Stress Makes Your Employees and Business Suffer

While the hope is that the office will be a haven of productivity and collaboration, it is also a prime breeding ground for huge amounts of stress. While different people may react differently to stress, it ultimately will hold a business back if left unchecked. In this blog, we’ll explore different kinds of stress, and how you can reduce it in your business.

Why We Feel Stress
Stress is the body’s natural response to unideal situations, its way of preparing to either fight or take flight. During the times of our development, this instinct undoubtedly saved many of our ancestors, but in modern times, this survival tool is somewhat mismatched with the office environment. What’s worse, experts now acknowledge a third response to stress that is particularly detrimental to success in a productivity-focused work environment. This third response is called dysregulation, but more commonly known as freezing up.
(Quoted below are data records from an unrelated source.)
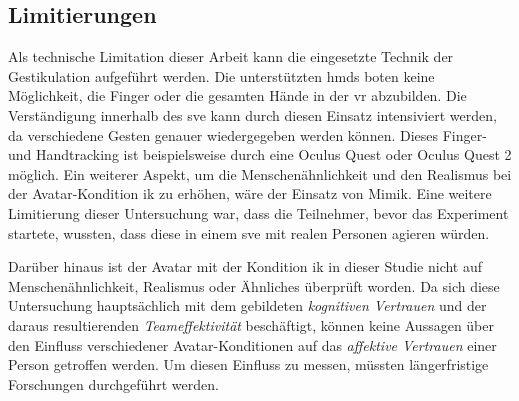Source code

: \documentclass[a4paper,11pt]{article}%
\renewcommand{\\}{\vspace*{0.5\baselineskip} \newline}
\begin{document}
{{%
%			



\subsection{Limitierungen}
Als technische Limitation dieser Arbeit kann die eingesetzte Technik der Gestikulation aufgeführt werden. Die unterstützten \ac{hmd}s boten keine Möglichkeit, die Finger oder die gesamten Hände in der \ac{vr} abzubilden. Die Verständigung innerhalb des \ac{sve} kann durch diesen Einsatz intensiviert werden, da verschiedene Gesten genauer wiedergegeben werden können. Dieses Finger- und Handtracking ist beispielsweise durch eine Oculus Quest oder Oculus Quest 2 möglich. Ein weiterer Aspekt, um die Menschenähnlichkeit und den Realismus bei der Avatar-Kondition \ac{ik} zu erhöhen, wäre der Einsatz von Mimik.
Eine weitere Limitierung dieser Untersuchung war, dass die Teilnehmer, bevor das Experiment startete, wussten, dass diese in einem \ac{sve} mit realen Personen agieren würden. 

Darüber hinaus ist der Avatar mit der Kondition \ac{ik} in dieser Studie nicht auf Menschenähnlichkeit, Realismus oder Ähnliches überprüft worden. 
Da sich diese Untersuchung hauptsächlich mit dem gebildeten \textit{kognitiven Vertrauen} und der daraus resultierenden \textit{Teameffektivität} beschäftigt, können keine Aussagen über den Einfluss verschiedener Avatar-Konditionen auf das \textit{affektive Vertrauen} einer Person getroffen werden. Um diesen Einfluss zu messen, müssten längerfristige Forschungen durchgeführt werden.


%

}}
\end{document}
While each of these responses had their use at one point, none of them will help the stressed individual today remove themselves from the cause of their stress (or their stressor). Furthermore, the brain sees stress as stress, no matter what causes it. Therefore, physical stress can easily have adverse effects on one’s mental state, and emotional stress can seem physically exhausting.

The Types of Stress, and Where They Come From
The workplace is often notorious for being a stress-filled environment for assorted reasons. The company culture, the workload, and the experience of being in the office itself can compound with the personality and tendencies of each employee to generate stress in different ways. There are plenty of different stressors that can be mixed, as well. They include:

  • Physical Stressors - As their name suggests, these are environmental conditions that cause some physical duress, in this way generating stress. Some examples include irritating noises, the presence of an unpleasant or hazardous substance, or even uncomfortable ergonomics.
  • Social Stressors - These stressors come from any interpersonal concerns that can cause friction, especially when spending extended periods of time in each other’s company or from an abuse of one’s actual or perceived authority over another. This can be caused by a supervisor abusing their influence, a coworker overstepping boundaries, harassment taking place, or even a client or customer acting poorly.
  • Traumatic Stressors - As their name suggests, these stressors are those caused by some event that created mental, emotional, and quite possibly physical pain. Disastrous events are often the root cause of these, but a work-related disaster can have the same effect.
  • Career Stressors - Careers are generally stressful things, with no shortage of circumstances that can create a negative experience for a worker. These include a perceived lack of job security, a sense of self-underachievement, or simply a lack of opportunity in their given role. Other stressors can also be tied closely to career influences.
    • Task Stressors - The responsibilities a worker has can contribute to their stress, whether they are being pressured to complete them, simply have too many on their plate, are frequently pulled away to do other things, or are either overqualified or underqualified to do them.
    • Role Stressors - An employee’s given role is often a source of some stress. If their professional role and their role at home clash, they can be stressed, as they can if their role in the office isn’t explicitly clear.
    • Schedule Stressors - Inconsistent and variable work hours, extended and uninterrupted sessions, and long hours spent working overtime are all notorious sources of work-related stress due to scheduling.
    • Organizational Change Stressors - Change isn’t always a welcome thing, especially when there was some sense of comfort before the changes were made. Therefore, when new technology is introduced, companies begin to merge, or there are whispers of downsizing, the workplace can become much more stressful - and this additional stress can bleed into the other kinds of work-related stressors, exacerbating them.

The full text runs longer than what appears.